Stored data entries
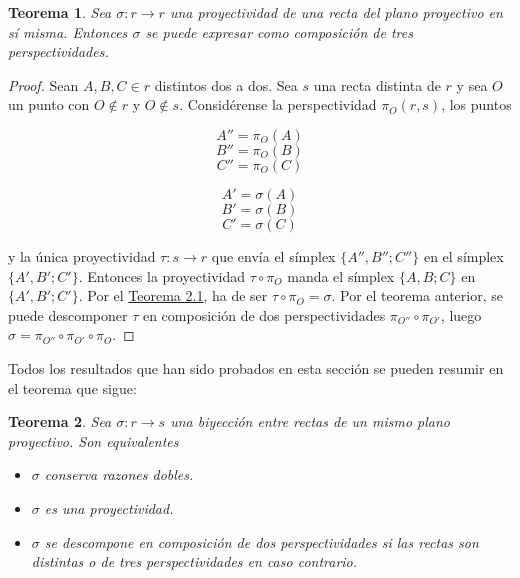 \documentclass[12pt]{report}
\newtheorem{theorem}{Teorema}[chapter]
\theoremstyle{definition}
\theoremstyle{definition}
\theoremstyle{remark}
\begin{document}
\begin{theorem}
\label{teo2.7.}
Sea $\sigma \colon r \to r$ una proyectividad de una recta del plano proyectivo en sí misma. Entonces $\sigma$ se puede expresar como composición de tres perspectividades.
\end{theorem}

\begin{proof}
Sean $A,B,C \in r$ distintos dos a dos. Sea $s$ una recta distinta de $r$ y sea $O$ un punto con $O \notin r$ y $O \notin s$. Considérense la perspectividad $\pi_O(r,s)$, los puntos

\vspace{-4mm}

\setlength{\columnsep}{0cm}
\setlength{\columnseprule}{0pt}

\begin{multicols}{2}

\[A'' = \pi_O(A)\]
\[B'' = \pi_O(B)\]
\[C'' = \pi_O(C)\]

\columnbreak

\[A' = \sigma(A)\]
\[B' = \sigma(B)\]
\[C' = \sigma(C)\]

\end{multicols}
\noindent y la única proyectividad $\tau \colon s \to r$ que envía el símplex $\{A'',B'';C''\}$ en el símplex $\{A',B';C'\}$. Entonces la proyectividad $\tau \circ \pi_O$ manda el símplex $\{A,B;C\}$ en $\{A',B';C'\}$. Por el \hyperref[teo2.1.]{\color{blue}Teorema 2.1}, ha de ser $\tau \circ \pi_O = \sigma$. Por el teorema anterior, se puede descomponer $\tau$ en composición de dos perspectividades $\pi_{O''} \circ \pi_{O'}$, luego $\sigma = \pi_{O''} \circ \pi_{O'} \circ \pi_O$.
\end{proof}

Todos los resultados que han sido probados en esta sección se pueden resumir en el teorema que sigue:

\begin{theorem}
\label{teo2.8.}
Sea $\sigma \colon r \to s$ una biyección entre rectas de un mismo plano proyectivo. Son equivalentes
\begin{itemize}
    \item[(i)] $\sigma$ conserva razones dobles.
    \item[(ii)] $\sigma$ es una proyectividad.
    \item[(iii)] $\sigma$ se descompone en composición de dos perspectividades si las rectas son distintas o de tres perspectividades en caso contrario.
\end{itemize}
\end{theorem}
\end{document}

▶ [Problem to solve]
Transcribe every record above exactly as written, leaving out any pictures.

▶ [The answer]
 \documentclass[12pt]{report}
\newtheorem{theorem}{Teorema}[chapter]
\theoremstyle{definition}
\theoremstyle{definition}
\theoremstyle{remark}
\begin{document}
\begin{theorem}
\label{teo2.7.}
Sea $\sigma \colon r \to r$ una proyectividad de una recta del plano proyectivo en sí misma. Entonces $\sigma$ se puede expresar como composición de tres perspectividades.
\end{theorem}

\begin{proof}
Sean $A,B,C \in r$ distintos dos a dos. Sea $s$ una recta distinta de $r$ y sea $O$ un punto con $O \notin r$ y $O \notin s$. Considérense la perspectividad $\pi_O(r,s)$, los puntos

\vspace{-4mm}

\setlength{\columnsep}{0cm}
\setlength{\columnseprule}{0pt}

\begin{multicols}{2}

\[A'' = \pi_O(A)\]
\[B'' = \pi_O(B)\]
\[C'' = \pi_O(C)\]

\columnbreak

\[A' = \sigma(A)\]
\[B' = \sigma(B)\]
\[C' = \sigma(C)\]

\end{multicols}
\noindent y la única proyectividad $\tau \colon s \to r$ que envía el símplex $\{A'',B'';C''\}$ en el símplex $\{A',B';C'\}$. Entonces la proyectividad $\tau \circ \pi_O$ manda el símplex $\{A,B;C\}$ en $\{A',B';C'\}$. Por el \hyperref[teo2.1.]{\color{blue}Teorema 2.1}, ha de ser $\tau \circ \pi_O = \sigma$. Por el teorema anterior, se puede descomponer $\tau$ en composición de dos perspectividades $\pi_{O''} \circ \pi_{O'}$, luego $\sigma = \pi_{O''} \circ \pi_{O'} \circ \pi_O$.
\end{proof}

Todos los resultados que han sido probados en esta sección se pueden resumir en el teorema que sigue:

\begin{theorem}
\label{teo2.8.}
Sea $\sigma \colon r \to s$ una biyección entre rectas de un mismo plano proyectivo. Son equivalentes
\begin{itemize}
    \item[(i)] $\sigma$ conserva razones dobles.
    \item[(ii)] $\sigma$ es una proyectividad.
    \item[(iii)] $\sigma$ se descompone en composición de dos perspectividades si las rectas son distintas o de tres perspectividades en caso contrario.
\end{itemize}
\end{theorem}
\end{document}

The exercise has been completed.